▶ _WHAT TO DO_: Where a picture appears, leave it out; copy everything else in the records exactly.

▶ _SUPPLIED RECORDS_:
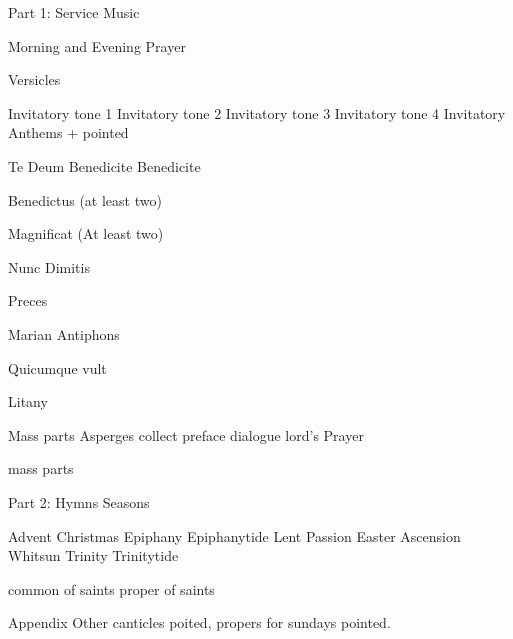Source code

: Part 1: Service Music

Morning and Evening Prayer

Versicles

Invitatory tone 1
Invitatory tone 2
Invitatory tone 3
Invitatory tone 4
Invitatory Anthems + pointed

Te Deum
Benedicite
Benedicite

Benedictus (at least two)

Magnificat (At least two)

Nunc Dimitis

Preces

Marian Antiphons
 
Quicumque vult

Litany

Mass parts
Asperges
collect
preface dialogue
lord's Prayer

mass parts


Part 2: Hymns
Seasons

Advent
Christmas
Epiphany
Epiphanytide
Lent
Passion
Easter
Ascension
Whitsun
Trinity
Trinitytide

common of saints
proper of saints

Appendix
Other canticles poited,
propers for sundays pointed.
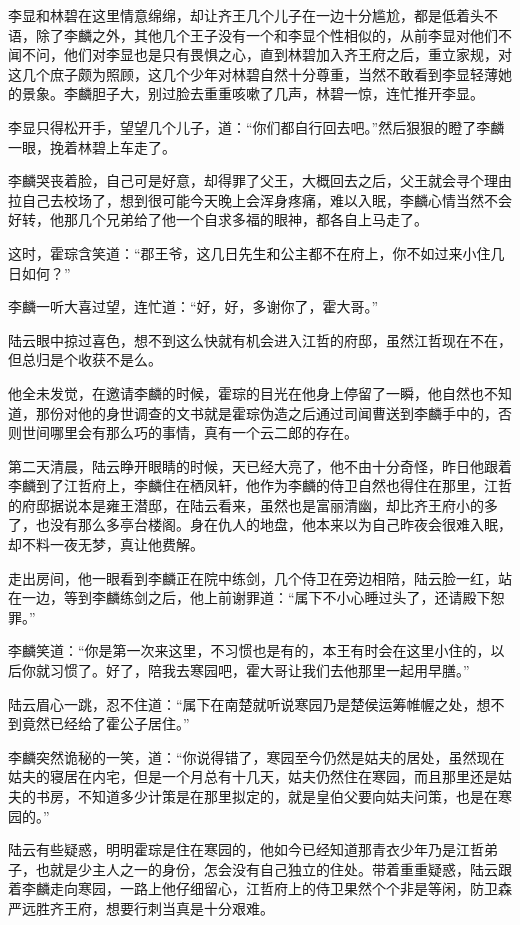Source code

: 李显和林碧在这里情意绵绵，却让齐王几个儿子在一边十分尴尬，都是低着头不语，除了李麟之外，其他几个王子没有一个和李显个性相似的，从前李显对他们不闻不问，他们对李显也是只有畏惧之心，直到林碧加入齐王府之后，重立家规，对这几个庶子颇为照顾，这几个少年对林碧自然十分尊重，当然不敢看到李显轻薄她的景象。李麟胆子大，别过脸去重重咳嗽了几声，林碧一惊，连忙推开李显。

李显只得松开手，望望几个儿子，道：“你们都自行回去吧。”然后狠狠的瞪了李麟一眼，挽着林碧上车走了。

李麟哭丧着脸，自己可是好意，却得罪了父王，大概回去之后，父王就会寻个理由拉自己去校场了，想到很可能今天晚上会浑身疼痛，难以入眠，李麟心情当然不会好转，他那几个兄弟给了他一个自求多福的眼神，都各自上马走了。

这时，霍琮含笑道：“郡王爷，这几日先生和公主都不在府上，你不如过来小住几日如何？”

李麟一听大喜过望，连忙道：“好，好，多谢你了，霍大哥。”

陆云眼中掠过喜色，想不到这么快就有机会进入江哲的府邸，虽然江哲现在不在，但总归是个收获不是么。

他全未发觉，在邀请李麟的时候，霍琮的目光在他身上停留了一瞬，他自然也不知道，那份对他的身世调查的文书就是霍琮伪造之后通过司闻曹送到李麟手中的，否则世间哪里会有那么巧的事情，真有一个云二郎的存在。

第二天清晨，陆云睁开眼睛的时候，天已经大亮了，他不由十分奇怪，昨日他跟着李麟到了江哲府上，李麟住在栖凤轩，他作为李麟的侍卫自然也得住在那里，江哲的府邸据说本是雍王潜邸，在陆云看来，虽然也是富丽清幽，却比齐王府小的多了，也没有那么多亭台楼阁。身在仇人的地盘，他本来以为自己昨夜会很难入眠，却不料一夜无梦，真让他费解。

走出房间，他一眼看到李麟正在院中练剑，几个侍卫在旁边相陪，陆云脸一红，站在一边，等到李麟练剑之后，他上前谢罪道：“属下不小心睡过头了，还请殿下恕罪。”

李麟笑道：“你是第一次来这里，不习惯也是有的，本王有时会在这里小住的，以后你就习惯了。好了，陪我去寒园吧，霍大哥让我们去他那里一起用早膳。”

陆云眉心一跳，忍不住道：“属下在南楚就听说寒园乃是楚侯运筹帷幄之处，想不到竟然已经给了霍公子居住。”

李麟突然诡秘的一笑，道：“你说得错了，寒园至今仍然是姑夫的居处，虽然现在姑夫的寝居在内宅，但是一个月总有十几天，姑夫仍然住在寒园，而且那里还是姑夫的书房，不知道多少计策是在那里拟定的，就是皇伯父要向姑夫问策，也是在寒园的。”

陆云有些疑惑，明明霍琮是住在寒园的，他如今已经知道那青衣少年乃是江哲弟子，也就是少主人之一的身份，怎会没有自己独立的住处。带着重重疑惑，陆云跟着李麟走向寒园，一路上他仔细留心，江哲府上的侍卫果然个个非是等闲，防卫森严远胜齐王府，想要行刺当真是十分艰难。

▶ _ANSWER SECTION_:
Source code

: Part 1: Service Music

Morning and Evening Prayer

Versicles

Invitatory tone 1
Invitatory tone 2
Invitatory tone 3
Invitatory tone 4
Invitatory Anthems + pointed

Te Deum
Benedicite
Benedicite

Benedictus (at least two)

Magnificat (At least two)

Nunc Dimitis

Preces

Marian Antiphons
 
Quicumque vult

Litany

Mass parts
Asperges
collect
preface dialogue
lord's Prayer

mass parts


Part 2: Hymns
Seasons

Advent
Christmas
Epiphany
Epiphanytide
Lent
Passion
Easter
Ascension
Whitsun
Trinity
Trinitytide

common of saints
proper of saints

Appendix
Other canticles poited,
propers for sundays pointed.
Source code

: 李显和林碧在这里情意绵绵，却让齐王几个儿子在一边十分尴尬，都是低着头不语，除了李麟之外，其他几个王子没有一个和李显个性相似的，从前李显对他们不闻不问，他们对李显也是只有畏惧之心，直到林碧加入齐王府之后，重立家规，对这几个庶子颇为照顾，这几个少年对林碧自然十分尊重，当然不敢看到李显轻薄她的景象。李麟胆子大，别过脸去重重咳嗽了几声，林碧一惊，连忙推开李显。

李显只得松开手，望望几个儿子，道：“你们都自行回去吧。”然后狠狠的瞪了李麟一眼，挽着林碧上车走了。

李麟哭丧着脸，自己可是好意，却得罪了父王，大概回去之后，父王就会寻个理由拉自己去校场了，想到很可能今天晚上会浑身疼痛，难以入眠，李麟心情当然不会好转，他那几个兄弟给了他一个自求多福的眼神，都各自上马走了。

这时，霍琮含笑道：“郡王爷，这几日先生和公主都不在府上，你不如过来小住几日如何？”

李麟一听大喜过望，连忙道：“好，好，多谢你了，霍大哥。”

陆云眼中掠过喜色，想不到这么快就有机会进入江哲的府邸，虽然江哲现在不在，但总归是个收获不是么。

他全未发觉，在邀请李麟的时候，霍琮的目光在他身上停留了一瞬，他自然也不知道，那份对他的身世调查的文书就是霍琮伪造之后通过司闻曹送到李麟手中的，否则世间哪里会有那么巧的事情，真有一个云二郎的存在。

第二天清晨，陆云睁开眼睛的时候，天已经大亮了，他不由十分奇怪，昨日他跟着李麟到了江哲府上，李麟住在栖凤轩，他作为李麟的侍卫自然也得住在那里，江哲的府邸据说本是雍王潜邸，在陆云看来，虽然也是富丽清幽，却比齐王府小的多了，也没有那么多亭台楼阁。身在仇人的地盘，他本来以为自己昨夜会很难入眠，却不料一夜无梦，真让他费解。

走出房间，他一眼看到李麟正在院中练剑，几个侍卫在旁边相陪，陆云脸一红，站在一边，等到李麟练剑之后，他上前谢罪道：“属下不小心睡过头了，还请殿下恕罪。”

李麟笑道：“你是第一次来这里，不习惯也是有的，本王有时会在这里小住的，以后你就习惯了。好了，陪我去寒园吧，霍大哥让我们去他那里一起用早膳。”

陆云眉心一跳，忍不住道：“属下在南楚就听说寒园乃是楚侯运筹帷幄之处，想不到竟然已经给了霍公子居住。”

李麟突然诡秘的一笑，道：“你说得错了，寒园至今仍然是姑夫的居处，虽然现在姑夫的寝居在内宅，但是一个月总有十几天，姑夫仍然住在寒园，而且那里还是姑夫的书房，不知道多少计策是在那里拟定的，就是皇伯父要向姑夫问策，也是在寒园的。”

陆云有些疑惑，明明霍琮是住在寒园的，他如今已经知道那青衣少年乃是江哲弟子，也就是少主人之一的身份，怎会没有自己独立的住处。带着重重疑惑，陆云跟着李麟走向寒园，一路上他仔细留心，江哲府上的侍卫果然个个非是等闲，防卫森严远胜齐王府，想要行刺当真是十分艰难。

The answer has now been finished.